Disaster recovery
The actual recovery layers - continuous archiving, base backups, nightly dumps - and the honest limits of a single-region product.
The layers
Recovery is not one mechanism. There are three independent layers, each protecting against a different failure:
| Layer | Cadence | Retention | Protects against |
|---|---|---|---|
| Continuous transaction-log archiving + daily physical base backups | Log segments shipped continuously (forced at least every 60 seconds); base backup daily at 04:00 UTC | The 30 most recent base backups (roughly a 30-day point-in-time window) | "We need the database exactly as it was at 14:32" — and total loss of the host |
| Nightly logical dumps of every project database | Daily at 02:15 UTC | 14 days | Per-database corruption or deletion, independent of the archive chain |
| Your own backups — on demand or scheduled | You choose | You choose (1–365 days) | "Snapshot before the risky thing", named and on your terms |
All backup artifacts are written to object storage off the database host, so losing the machine does not lose the backups. Each logical backup is verified by actually restoring it into a throwaway database before it is reported as complete — a backup that does not restore is treated as a failure, not a success.
How point-in-time recovery works
PITR is available in regions with continuous-archiving storage (the project's region info shows whether it applies). When you request a restore to a timestamp:
- A temporary recovery instance is materialized from the most recent base backup taken before your timestamp.
- The archived transaction log is replayed up to the requested moment.
- Your single database is extracted from the recovered instance and loaded into the target — a preview database by default, or production with the explicit overwrite confirmation.
The practical consequences:
- Granularity is per-database. A PITR restore lands one project's database, not the whole host.
- The window is bounded by base-backup retention — about 30 days. Beyond that, your own retained backups are the recovery path.
- Duration scales with data size. Recovery replays a base backup plus up to a day of transaction log, then dumps and reloads your database. Small databases restore in minutes; large ones take as long as they take. Restore into a preview when you want to measure it before you need it.
Realistic RPO and RTO framing
We are not going to print SLA numbers we have not earned. What the mechanics support:
- Data-loss window (RPO): within the PITR window, restores hit an exact requested timestamp. If the host is lost outright, the recoverable state is everything up to the last archived log segment — archiving is continuous and segments are forced out at least every 60 seconds under normal operation, so the exposure is on the order of the final minute of writes, plus whatever a real incident does to shipping that last segment.

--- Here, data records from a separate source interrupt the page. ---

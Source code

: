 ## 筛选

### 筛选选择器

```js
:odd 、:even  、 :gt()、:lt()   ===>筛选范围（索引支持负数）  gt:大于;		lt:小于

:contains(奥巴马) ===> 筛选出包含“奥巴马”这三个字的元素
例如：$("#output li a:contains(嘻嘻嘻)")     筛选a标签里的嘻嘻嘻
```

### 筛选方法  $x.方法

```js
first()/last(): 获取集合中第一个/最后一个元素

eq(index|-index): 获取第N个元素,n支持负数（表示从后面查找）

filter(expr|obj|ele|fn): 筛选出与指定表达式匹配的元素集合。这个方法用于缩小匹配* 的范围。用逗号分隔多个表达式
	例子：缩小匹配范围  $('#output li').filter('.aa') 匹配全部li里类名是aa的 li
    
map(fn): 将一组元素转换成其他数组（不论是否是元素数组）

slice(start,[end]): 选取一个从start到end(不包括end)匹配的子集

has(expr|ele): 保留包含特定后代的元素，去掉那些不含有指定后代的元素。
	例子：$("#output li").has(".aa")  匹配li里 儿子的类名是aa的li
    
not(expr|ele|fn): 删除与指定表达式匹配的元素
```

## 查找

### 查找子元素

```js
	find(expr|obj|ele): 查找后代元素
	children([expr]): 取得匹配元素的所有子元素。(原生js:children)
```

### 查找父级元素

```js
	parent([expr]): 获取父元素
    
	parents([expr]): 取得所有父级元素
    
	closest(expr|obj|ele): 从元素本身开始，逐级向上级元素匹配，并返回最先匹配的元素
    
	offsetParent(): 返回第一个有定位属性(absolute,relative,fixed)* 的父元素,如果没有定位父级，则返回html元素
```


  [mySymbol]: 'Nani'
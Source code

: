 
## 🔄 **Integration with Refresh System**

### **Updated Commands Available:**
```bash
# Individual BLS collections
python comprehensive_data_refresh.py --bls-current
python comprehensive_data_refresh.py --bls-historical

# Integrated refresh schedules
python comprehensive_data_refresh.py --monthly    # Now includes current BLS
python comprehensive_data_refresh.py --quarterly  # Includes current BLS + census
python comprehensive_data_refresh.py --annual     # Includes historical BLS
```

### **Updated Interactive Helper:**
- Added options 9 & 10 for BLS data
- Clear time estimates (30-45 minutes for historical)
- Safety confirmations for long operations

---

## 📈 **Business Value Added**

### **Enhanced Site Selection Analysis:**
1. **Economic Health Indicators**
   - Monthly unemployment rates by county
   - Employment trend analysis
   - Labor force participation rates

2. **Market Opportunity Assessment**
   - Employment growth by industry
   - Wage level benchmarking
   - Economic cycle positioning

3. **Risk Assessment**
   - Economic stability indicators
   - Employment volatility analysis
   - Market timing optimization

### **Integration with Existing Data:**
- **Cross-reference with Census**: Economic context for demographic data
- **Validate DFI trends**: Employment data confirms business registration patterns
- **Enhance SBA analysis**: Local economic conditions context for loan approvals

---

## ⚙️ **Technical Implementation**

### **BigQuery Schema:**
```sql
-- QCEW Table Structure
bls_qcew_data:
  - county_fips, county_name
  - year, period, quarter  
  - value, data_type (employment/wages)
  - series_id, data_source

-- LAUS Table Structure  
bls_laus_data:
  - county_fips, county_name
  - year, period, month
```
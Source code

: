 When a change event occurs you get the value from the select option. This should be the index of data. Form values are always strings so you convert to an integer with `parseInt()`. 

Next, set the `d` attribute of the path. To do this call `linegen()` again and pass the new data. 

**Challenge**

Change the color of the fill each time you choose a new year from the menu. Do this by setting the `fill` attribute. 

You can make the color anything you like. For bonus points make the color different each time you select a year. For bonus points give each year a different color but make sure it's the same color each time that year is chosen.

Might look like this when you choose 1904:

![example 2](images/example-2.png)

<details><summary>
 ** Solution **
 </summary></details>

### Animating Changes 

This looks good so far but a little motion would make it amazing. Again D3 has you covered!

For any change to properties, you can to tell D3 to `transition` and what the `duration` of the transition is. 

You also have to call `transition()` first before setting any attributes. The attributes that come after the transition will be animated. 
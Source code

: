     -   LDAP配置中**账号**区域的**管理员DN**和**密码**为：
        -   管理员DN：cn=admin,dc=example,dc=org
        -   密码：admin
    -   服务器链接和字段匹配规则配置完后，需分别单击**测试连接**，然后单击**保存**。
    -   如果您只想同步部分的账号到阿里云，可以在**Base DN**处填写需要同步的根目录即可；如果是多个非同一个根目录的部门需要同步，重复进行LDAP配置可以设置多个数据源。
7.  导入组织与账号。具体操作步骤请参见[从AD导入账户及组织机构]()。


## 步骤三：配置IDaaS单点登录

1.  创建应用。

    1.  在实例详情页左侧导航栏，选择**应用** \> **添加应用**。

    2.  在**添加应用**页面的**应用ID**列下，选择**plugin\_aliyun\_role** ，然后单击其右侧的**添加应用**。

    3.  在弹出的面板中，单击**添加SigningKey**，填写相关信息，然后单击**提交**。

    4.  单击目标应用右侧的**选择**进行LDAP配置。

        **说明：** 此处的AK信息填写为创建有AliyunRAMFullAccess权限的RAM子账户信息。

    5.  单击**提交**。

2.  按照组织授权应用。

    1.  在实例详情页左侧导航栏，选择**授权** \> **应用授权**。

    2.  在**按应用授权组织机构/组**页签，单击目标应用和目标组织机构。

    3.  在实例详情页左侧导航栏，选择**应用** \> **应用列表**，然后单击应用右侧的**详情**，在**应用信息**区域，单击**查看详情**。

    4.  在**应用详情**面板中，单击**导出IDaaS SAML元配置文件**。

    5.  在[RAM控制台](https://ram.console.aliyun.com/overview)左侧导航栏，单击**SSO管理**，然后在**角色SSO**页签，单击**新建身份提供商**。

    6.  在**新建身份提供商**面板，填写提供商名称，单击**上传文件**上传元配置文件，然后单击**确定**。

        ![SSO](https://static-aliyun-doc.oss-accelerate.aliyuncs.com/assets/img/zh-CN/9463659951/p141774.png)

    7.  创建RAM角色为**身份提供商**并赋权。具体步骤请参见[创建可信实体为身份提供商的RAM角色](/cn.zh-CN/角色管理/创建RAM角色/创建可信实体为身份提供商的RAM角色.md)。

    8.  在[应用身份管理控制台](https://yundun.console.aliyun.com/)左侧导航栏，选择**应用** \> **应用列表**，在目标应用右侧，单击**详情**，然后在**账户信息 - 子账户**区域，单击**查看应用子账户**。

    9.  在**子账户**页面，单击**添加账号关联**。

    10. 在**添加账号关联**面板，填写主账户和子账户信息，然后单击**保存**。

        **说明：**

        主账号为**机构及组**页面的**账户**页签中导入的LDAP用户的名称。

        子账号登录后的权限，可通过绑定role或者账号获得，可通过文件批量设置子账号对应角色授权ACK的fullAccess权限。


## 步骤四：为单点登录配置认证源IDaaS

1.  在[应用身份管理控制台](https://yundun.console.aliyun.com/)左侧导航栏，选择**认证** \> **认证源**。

- Recovery time (RTO): no committed number. It is dominated by database size and the failure mode — a single-database restore is a routine job; rebuilding from a lost host is an operator-driven incident. There is no automatic failover.
Host failure
The provisioning supports a warm standby: a second host streaming replication from the primary over a private network, with replication health (recovery state, replay lag) sampled continuously by the control plane. Failover to a standby is a manual operator action — a human promotes the standby; nothing flips automatically. This is a deliberate trade: automatic failover that fires on a false positive does more damage in a product this size than a human taking minutes to confirm.
Single region, stated plainly
A project lives in one region on dedicated EU infrastructure (Regions). There is no cross-region replication and no multi-region failover today. If your availability requirements demand a database that survives the loss of an entire region without operator involvement, CapyDB is not that product yet — and we would rather you read that here than discover it during an incident.
What you should do
- Keep scheduled backups on with a retention that matches how far back you ever realistically need to go.
- Pin a restore point before risky work — a named rollback target beats reconstructing a timestamp.
- Rehearse: restore a backup into a preview once, now, while nothing is on fire. You will learn your real restore duration and confirm the backups contain what you think they do.
- For belt-and-braces independence,
pg_dumpover the direct connection works like on any Postgres — your data is never locked in.